Denison University honored an outstanding professor with the prestigious Charles A. Brickman Teaching Excellence Award at the college’s Faculty Awards Celebration held on Friday, May 7. Matt Neal, professor of mathematics, computer science, and data analytics, was honored with the 2021 Brickman award, which is given to members of the faculty who are master craftsmen in the profession and models of dedication to students and to student learning. The recipient has demonstrated a vibrant interest in the learning process, as well as an understanding of teaching as a continuously evolving art form.

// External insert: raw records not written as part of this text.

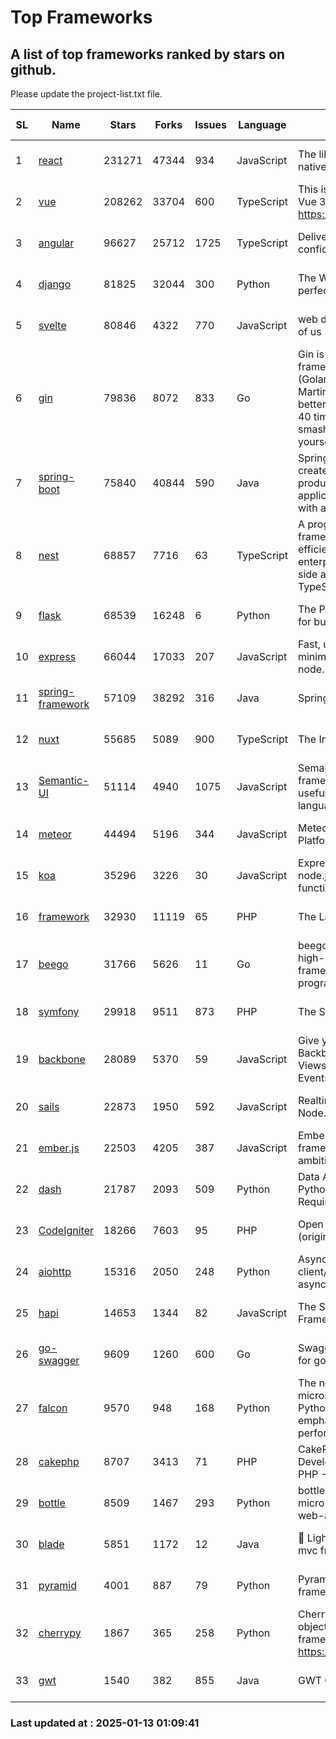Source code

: # Top Frameworks
## A list of top frameworks ranked by stars on github.  
Please update the project-list.txt file.

| SL| Name  | Stars| Forks| Issues | Language | Description | Last Commit |
| --| ------| -----| ---- | ------ | -------- | ----------- | ----------- |
| 1 | [react](https://github.com/facebook/react) | 231271 | 47344 | 934 | JavaScript | The library for web and native user interfaces. | 2025-01-12 18:16:54 |
| 2 | [vue](https://github.com/vuejs/vue) | 208262 | 33704 | 600 | TypeScript | This is the repo for Vue 2. For Vue 3, go to https://github.com/vuejs/core | 2024-10-10 07:24:14 |
| 3 | [angular](https://github.com/angular/angular) | 96627 | 25712 | 1725 | TypeScript | Deliver web apps with confidence 🚀 | 2025-01-10 19:03:38 |
| 4 | [django](https://github.com/django/django) | 81825 | 32044 | 300 | Python | The Web framework for perfectionists with deadlines. | 2025-01-10 13:38:09 |
| 5 | [svelte](https://github.com/sveltejs/svelte) | 80846 | 4322 | 770 | JavaScript | web development for the rest of us | 2025-01-12 18:52:27 |
| 6 | [gin](https://github.com/gin-gonic/gin) | 79836 | 8072 | 833 | Go | Gin is a HTTP web framework written in Go (Golang). It features a Martini-like API with much better performance -- up to 40 times faster. If you need smashing performance, get yourself some Gin. | 2024-12-30 03:40:37 |
| 7 | [spring-boot](https://github.com/spring-projects/spring-boot) | 75840 | 40844 | 590 | Java | Spring Boot helps you to create Spring-powered, production-grade applications and services with absolute minimum fuss. | 2025-01-12 05:18:47 |
| 8 | [nest](https://github.com/nestjs/nest) | 68857 | 7716 | 63 | TypeScript | A progressive Node.js framework for building efficient, scalable, and enterprise-grade server-side applications with TypeScript/JavaScript 🚀 | 2025-01-10 08:47:06 |
| 9 | [flask](https://github.com/pallets/flask) | 68539 | 16248 | 6 | Python | The Python micro framework for building web applications. | 2025-01-05 17:10:00 |
| 10 | [express](https://github.com/expressjs/express) | 66044 | 17033 | 207 | JavaScript | Fast, unopinionated, minimalist web framework for node. | 2025-01-12 17:08:51 |
| 11 | [spring-framework](https://github.com/spring-projects/spring-framework) | 57109 | 38292 | 316 | Java | Spring Framework | 2025-01-12 17:13:04 |
| 12 | [nuxt](https://github.com/nuxt/nuxt) | 55685 | 5089 | 900 | TypeScript | The Intuitive Vue Framework. | 2025-01-12 21:09:00 |
| 13 | [Semantic-UI](https://github.com/Semantic-Org/Semantic-UI) | 51114 | 4940 | 1075 | JavaScript | Semantic is a UI component framework based around useful principles from natural language. | 2024-11-27 21:01:47 |
| 14 | [meteor](https://github.com/meteor/meteor) | 44494 | 5196 | 344 | JavaScript | Meteor, the JavaScript App Platform | 2024-12-13 20:16:27 |
| 15 | [koa](https://github.com/koajs/koa) | 35296 | 3226 | 30 | JavaScript | Expressive middleware for node.js using ES2017 async functions | 2024-11-04 05:08:13 |
| 16 | [framework](https://github.com/laravel/framework) | 32930 | 11119 | 65 | PHP | The Laravel Framework. | 2025-01-10 21:34:30 |
| 17 | [beego](https://github.com/beego/beego) | 31766 | 5626 | 11 | Go | beego is an open-source, high-performance web framework for the Go programming language. | 2025-01-12 07:08:34 |
| 18 | [symfony](https://github.com/symfony/symfony) | 29918 | 9511 | 873 | PHP | The Symfony PHP framework | 2025-01-12 22:16:37 |
| 19 | [backbone](https://github.com/jashkenas/backbone) | 28089 | 5370 | 59 | JavaScript | Give your JS App some Backbone with Models, Views, Collections, and Events | 2024-09-02 12:55:04 |
| 20 | [sails](https://github.com/balderdashy/sails) | 22873 | 1950 | 592 | JavaScript | Realtime MVC Framework for Node.js | 2024-12-06 23:47:23 |
| 21 | [ember.js](https://github.com/emberjs/ember.js) | 22503 | 4205 | 387 | JavaScript | Ember.js - A JavaScript framework for creating ambitious web applications | 2025-01-07 14:53:49 |
| 22 | [dash](https://github.com/plotly/dash) | 21787 | 2093 | 509 | Python | Data Apps & Dashboards for Python. No JavaScript Required. | 2024-12-11 17:57:01 |
| 23 | [CodeIgniter](https://github.com/bcit-ci/CodeIgniter) | 18266 | 7603 | 95 | PHP | Open Source PHP Framework (originally from EllisLab) | 2024-03-20 03:51:42 |
| 24 | [aiohttp](https://github.com/aio-libs/aiohttp) | 15316 | 2050 | 248 | Python | Asynchronous HTTP client/server framework for asyncio and Python | 2025-01-10 10:46:29 |
| 25 | [hapi](https://github.com/hapijs/hapi) | 14653 | 1344 | 82 | JavaScript | The Simple, Secure Framework Developers Trust | 2024-10-24 22:10:55 |
| 26 | [go-swagger](https://github.com/go-swagger/go-swagger) | 9609 | 1260 | 600 | Go | Swagger 2.0 implementation for go | 2024-11-07 04:05:23 |
| 27 | [falcon](https://github.com/falconry/falcon) | 9570 | 948 | 168 | Python | The no-magic web API and microservices framework for Python developers, with an emphasis on reliability and performance at scale. | 2025-01-02 17:06:23 |
| 28 | [cakephp](https://github.com/cakephp/cakephp) | 8707 | 3413 | 71 | PHP | CakePHP: The Rapid Development Framework for PHP - Official Repository | 2025-01-12 03:59:32 |
| 29 | [bottle](https://github.com/bottlepy/bottle) | 8509 | 1467 | 293 | Python | bottle.py is a fast and simple micro-framework for python web-applications. | 2024-12-06 16:42:00 |
| 30 | [blade](https://github.com/lets-blade/blade) | 5851 | 1172 | 12 | Java | :rocket: Lightning fast and elegant mvc framework for Java8 | 2024-12-03 02:45:13 |
| 31 | [pyramid](https://github.com/Pylons/pyramid) | 4001 | 887 | 79 | Python | Pyramid - A Python web framework | 2024-12-20 23:21:35 |
| 32 | [cherrypy](https://github.com/cherrypy/cherrypy) | 1867 | 365 | 258 | Python | CherryPy is a pythonic, object-oriented HTTP framework.      https://cherrypy.dev | 2024-12-23 21:20:04 |
| 33 | [gwt](https://github.com/gwtproject/gwt) | 1540 | 382 | 855 | Java | GWT Open Source Project | 2025-01-08 20:28:42 |

### Last updated at : 2025-01-13 01:09:41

Speaking of Neal, Denison Provost Kim Coplin noted, “Matt Neal’s teaching focuses on the process of creating questions, solving problems, and inspiring students to be comfortable in taking risks. He teaches across all levels in his home department and also served as one of the architects of the new major program, Data Analytics, and its curriculum. Matt’s pedagogy celebrates the “chaotic and collaborative” path of problem-solving, teaching students that discovering unanticipated tangents may ultimately be more valuable than the pursuit of concrete solutions. This is reflected in a new course he developed which aims to ‘interpret messy and poorly-posed real-world problems.’ In his leadership in establishing Data Analytics, he worked tirelessly to develop relationships and arrange internships for students. His teaching in the program emphasizes active learning, compelling students to immerse in topics including the “right to privacy, issues of social justice, how to honestly report data analysis, and how to think about the consequences of wielding the power to predict people’s behavior.” Throughout all of this work, Matt has constructed a pedagogy that is built on guiding students through “the discomfort and rewards of learning mathematics.”

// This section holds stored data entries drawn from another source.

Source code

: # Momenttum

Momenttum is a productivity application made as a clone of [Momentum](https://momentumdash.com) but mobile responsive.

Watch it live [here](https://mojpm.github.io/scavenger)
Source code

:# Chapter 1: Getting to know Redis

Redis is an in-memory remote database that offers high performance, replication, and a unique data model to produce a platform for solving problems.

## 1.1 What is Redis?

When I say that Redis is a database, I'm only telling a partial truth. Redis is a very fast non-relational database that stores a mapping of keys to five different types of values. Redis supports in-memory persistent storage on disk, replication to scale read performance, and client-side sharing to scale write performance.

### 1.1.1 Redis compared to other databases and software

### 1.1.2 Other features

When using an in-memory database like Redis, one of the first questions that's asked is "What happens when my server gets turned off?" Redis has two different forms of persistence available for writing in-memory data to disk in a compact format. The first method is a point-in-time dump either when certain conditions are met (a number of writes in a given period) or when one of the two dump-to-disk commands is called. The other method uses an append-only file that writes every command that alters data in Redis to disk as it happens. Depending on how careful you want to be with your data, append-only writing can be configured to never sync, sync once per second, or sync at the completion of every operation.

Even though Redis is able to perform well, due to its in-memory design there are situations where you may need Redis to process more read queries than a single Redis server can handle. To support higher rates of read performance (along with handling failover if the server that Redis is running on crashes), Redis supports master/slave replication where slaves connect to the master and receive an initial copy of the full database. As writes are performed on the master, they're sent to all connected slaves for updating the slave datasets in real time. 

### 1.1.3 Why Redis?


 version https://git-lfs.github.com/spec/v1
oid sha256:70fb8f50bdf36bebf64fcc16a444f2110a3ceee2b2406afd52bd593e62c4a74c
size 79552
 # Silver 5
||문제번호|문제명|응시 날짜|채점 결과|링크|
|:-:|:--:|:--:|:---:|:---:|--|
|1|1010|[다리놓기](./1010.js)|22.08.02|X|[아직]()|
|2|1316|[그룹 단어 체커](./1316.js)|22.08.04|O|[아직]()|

Neal joined Denison in 2001. He holds a B.A. (Mathematics and History) and a Ph.D., from the University of Virginia. Neal’s research foci are operator algebras and statistical modeling. Operator algebras represent the basic observables of the universe, like energy and momentum. Although his work is theoretical, the problems he solves are motivated by probabilistic questions in quantum mechanics. His statistical work is concerned with player evaluation in the NBA.